2014: Una indecente odisea en elEconomista

Empecemos con un poco de música, guiño a un momento de otra odisea que considerando las imágenes bien puede servir de alegoría… Entre lo bruto que es el mono, los palos que reparte, y la cabra que hace de extra, yo creo estamos todos.

Con este capítulo empieza realmente una odisea, la odisea de alguien como tú, con tus demenciales principios. Una odisea con un montón de pasta de por medio, una odisea típicamente española, protagonizada por un medio de comunicación, “liberal” por las buenas y liberticida por las noches, y sus juguetes… Este es el principio de la Odisea que me puso rumbo al espacio, un espacio bastante infernal, pero espacio en definitiva.

Al fin y al cabo, no hay nada más “saludable” que salir de tu zona de confort, incluso aunque seas empujado al vacío por tu propio hermano. Como os conté en Mentiras, traición y corrupción en elEconomista, este blog toma un carácter más personal y parte de la temática va a tener que ver con mi experiencia como emprendedor. Alcanzada la cuarentena con algunos éxitos y fracasos, hace meses que arranqué este blog con la idea de compartir. Y pienso, tan en boga como está la idea de emprender, que voy a hacer algún bien hablando largo y tendido del más memorable de mis errores; que no sólo de análisis técnico vive el hombre. No nos explican lo duro que resulta levantar un negocio y, sobre todo, que lo más difícil es mantenerlo a flote. De hecho, hay que estar preparado para que te lo intenten hundir supuestos amigos y parientes. Dios dijo hermanos, pero muchos resultan primos.

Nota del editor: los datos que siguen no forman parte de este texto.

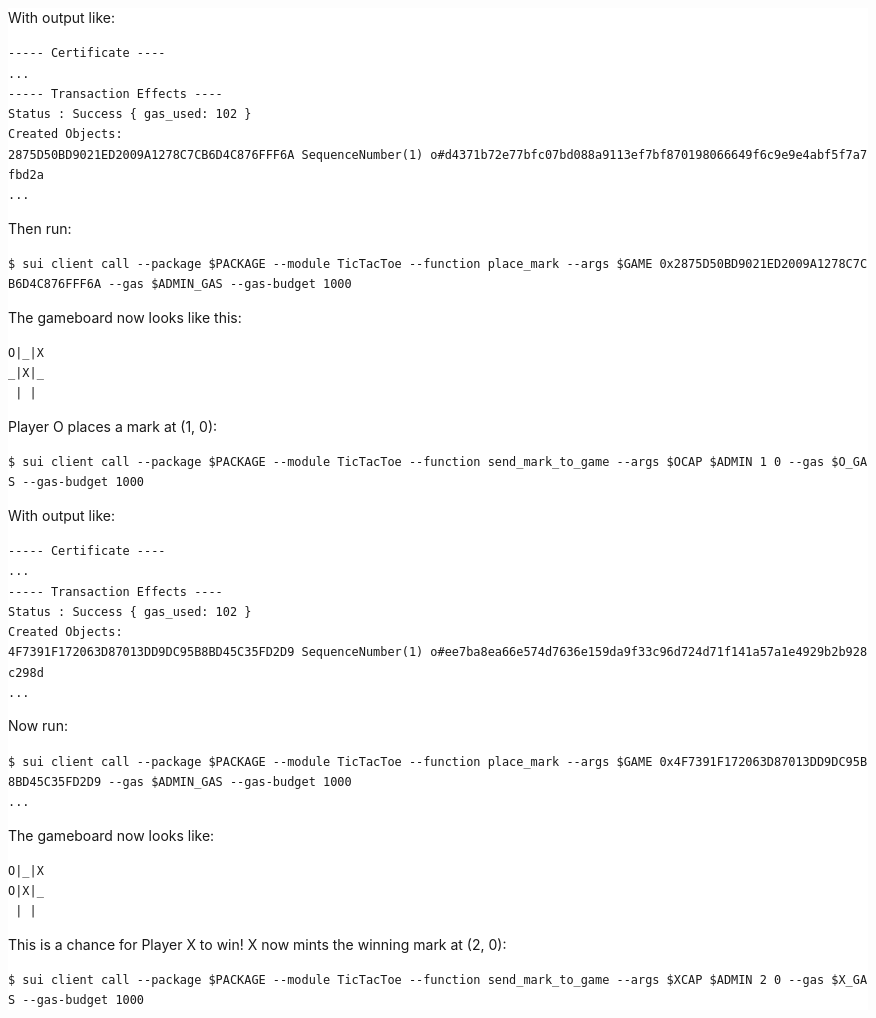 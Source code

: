 With output like:
```shell
----- Certificate ----
...
----- Transaction Effects ----
Status : Success { gas_used: 102 }
Created Objects:
2875D50BD9021ED2009A1278C7CB6D4C876FFF6A SequenceNumber(1) o#d4371b72e77bfc07bd088a9113ef7bf870198066649f6c9e9e4abf5f7a7fbd2a
...
```

Then run:
```shell
$ sui client call --package $PACKAGE --module TicTacToe --function place_mark --args $GAME 0x2875D50BD9021ED2009A1278C7CB6D4C876FFF6A --gas $ADMIN_GAS --gas-budget 1000
```

The gameboard now looks like this:
```
O|_|X
_|X|_
 | |
```

Player O places a mark at (1, 0):
```shell
$ sui client call --package $PACKAGE --module TicTacToe --function send_mark_to_game --args $OCAP $ADMIN 1 0 --gas $O_GAS --gas-budget 1000
```

With output like:
```shell
----- Certificate ----
...
----- Transaction Effects ----
Status : Success { gas_used: 102 }
Created Objects:
4F7391F172063D87013DD9DC95B8BD45C35FD2D9 SequenceNumber(1) o#ee7ba8ea66e574d7636e159da9f33c96d724d71f141a57a1e4929b2b928c298d
...
```

Now run:
```shell
$ sui client call --package $PACKAGE --module TicTacToe --function place_mark --args $GAME 0x4F7391F172063D87013DD9DC95B8BD45C35FD2D9 --gas $ADMIN_GAS --gas-budget 1000
...
```
The gameboard now looks like:
```
O|_|X
O|X|_
 | |
```
This is a chance for Player X to win! X now mints the winning mark at (2, 0):
```shell
$ sui client call --package $PACKAGE --module TicTacToe --function send_mark_to_game --args $XCAP $ADMIN 2 0 --gas $X_GAS --gas-budget 1000
```
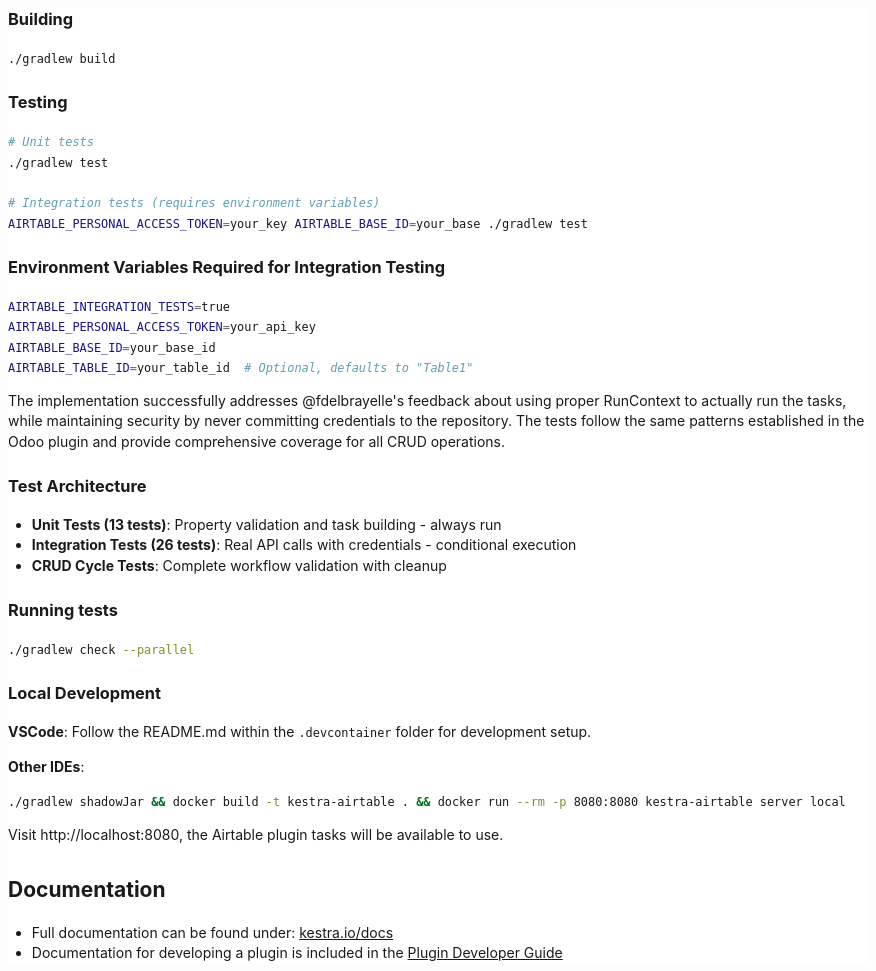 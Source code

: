 ### Building

```bash
./gradlew build
```

### Testing

```bash
# Unit tests
./gradlew test

# Integration tests (requires environment variables)
AIRTABLE_PERSONAL_ACCESS_TOKEN=your_key AIRTABLE_BASE_ID=your_base ./gradlew test
```

### Environment Variables Required for Integration Testing

```bash
AIRTABLE_INTEGRATION_TESTS=true
AIRTABLE_PERSONAL_ACCESS_TOKEN=your_api_key
AIRTABLE_BASE_ID=your_base_id
AIRTABLE_TABLE_ID=your_table_id  # Optional, defaults to "Table1"
```

The implementation successfully addresses @fdelbrayelle's feedback about using proper RunContext to actually run the tasks, while maintaining security by never committing credentials to the repository. The tests follow the same patterns established in the Odoo plugin and provide comprehensive coverage for all CRUD operations.

### Test Architecture

- **Unit Tests (13 tests)**: Property validation and task building - always run
- **Integration Tests (26 tests)**: Real API calls with credentials - conditional execution
- **CRUD Cycle Tests**: Complete workflow validation with cleanup

### Running tests
```bash
./gradlew check --parallel
```

### Local Development

**VSCode**: Follow the README.md within the `.devcontainer` folder for development setup.

**Other IDEs**:
```bash
./gradlew shadowJar && docker build -t kestra-airtable . && docker run --rm -p 8080:8080 kestra-airtable server local
```

Visit http://localhost:8080, the Airtable plugin tasks will be available to use.

## Documentation
* Full documentation can be found under: [kestra.io/docs](https://kestra.io/docs)
* Documentation for developing a plugin is included in the [Plugin Developer Guide](https://kestra.io/docs/plugin-developer-guide/)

Es la historia más vieja del mundo -fue Caín el que mató a Abel-. Los que están más próximos a ti son los que te entregarán al Sanedrín llegada la hora si a cambio pueden sacarse una bolsa de monedas que nunca podrían conseguir por sí mismos. Cuando alguien no tiene el talento necesario para conseguir con buenas artes el dineral que le ofrecen a cambio del engaño y la traición, está más cerca del reverso tenebroso de la fuerza. Y ojo con eso, porque automáticamente esa gente te va a exponer a un viaje peligroso. El miedo lleva a la ira, la ira lleva al odio, y el odio al lado oscuro… Hay momentos en que temo haber sido seducido por él, pero luego recuerdo que los Jedi no solían dejar a los Sith campar a sus anchas. Y siempre son dos, un maestro y un aprendiz. El gordo y el flaco, el dúo sacapuntas, Banner y Flappy…

Mi primer consejo como empresario es el siguiente: no lleves en tu mochila a mediocres por muy abajo que se hayan deslizado en ella por el paso de los años. Cuidado con tus emociones, pues el infierno está lleno de buenas intenciones. Yo puse uno en lo más hondo, y por tanto sé de lo que hablo. Nadie me lo ha contado, es el bhavana maya panna.

 

¿De verdad quieres emprender?

Pues lo segundo que debo decirte es que jamás debes poner a tus clientes en manos de un tercero aunque eso te ofrezca menos altibajos; sobre todo si la persona que has puesto a tu altura vive por encima de sus posibilidades, o si no compartes muy claramente el modo de ver la vida y los negocios de los unos y otros. De otro manera, llegada a hora te masacrarán sin dudarlo para hacerse con lo que es tuyo. Sin piedad. Y va a importar un carajo lo que hayas hecho antes por ellos, que tengas nóminas que pagar, o que estés en un momento delicadísimo de tu vida -mi esposa y yo, por ejemplo, estábamos en un proceso de fecundación in vitro que derivó en embarazo de alto riesgo-. De hecho, te golpearán justo cuando vivas el momento de mayor inestabilidad, a fin de presionarte tanto como puedan en pro de un acuerdo que te resultará insultante en lo económico y, sobre todo, en lo emocional. Te lo iré contando, pero por ahora me basta con que tengas muy claro que si confías en quien no tiene más talento que estar a tu sombra durante años puedes verte obligado a empezar de nuevo, soportando todos los costes, mientas los demás viven de clientes que durante años conseguiste mientras ellos andaban en otra cosa que no se les daba demasiado bien.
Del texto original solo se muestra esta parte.